▸ **LISTED ENTRIES**
▬▬▬▬▬▬

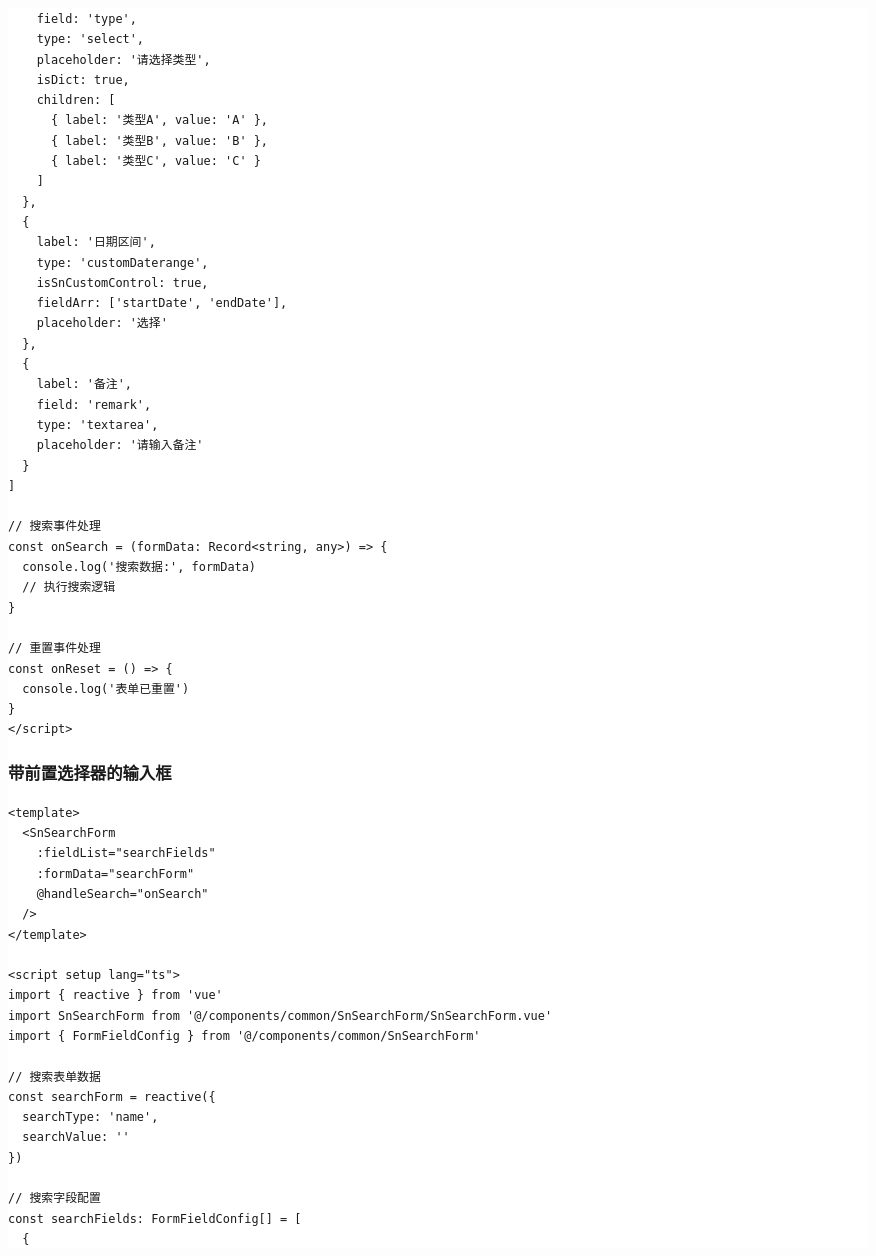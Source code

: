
 ```vue
    field: 'type',
    type: 'select',
    placeholder: '请选择类型',
    isDict: true,
    children: [
      { label: '类型A', value: 'A' },
      { label: '类型B', value: 'B' },
      { label: '类型C', value: 'C' }
    ]
  },
  {
    label: '日期区间',
    type: 'customDaterange',
    isSnCustomControl: true,
    fieldArr: ['startDate', 'endDate'],
    placeholder: '选择'
  },
  {
    label: '备注',
    field: 'remark',
    type: 'textarea',
    placeholder: '请输入备注'
  }
]

// 搜索事件处理
const onSearch = (formData: Record<string, any>) => {
  console.log('搜索数据:', formData)
  // 执行搜索逻辑
}

// 重置事件处理
const onReset = () => {
  console.log('表单已重置')
}
</script>
```

### 带前置选择器的输入框

```vue
<template>
  <SnSearchForm
    :fieldList="searchFields"
    :formData="searchForm"
    @handleSearch="onSearch"
  />
</template>

<script setup lang="ts">
import { reactive } from 'vue'
import SnSearchForm from '@/components/common/SnSearchForm/SnSearchForm.vue'
import { FormFieldConfig } from '@/components/common/SnSearchForm'

// 搜索表单数据
const searchForm = reactive({
  searchType: 'name',
  searchValue: ''
})

// 搜索字段配置
const searchFields: FormFieldConfig[] = [
  {
```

▬▬▬▬▬▬

▸ **DIRECTIONS**
Among the lines of the data, find every one that holds "searchFields" and copy it.

▸ **SOLUTION TO THIS EXERCISE**
    :fieldList="searchFields"
const searchFields: FormFieldConfig[] = [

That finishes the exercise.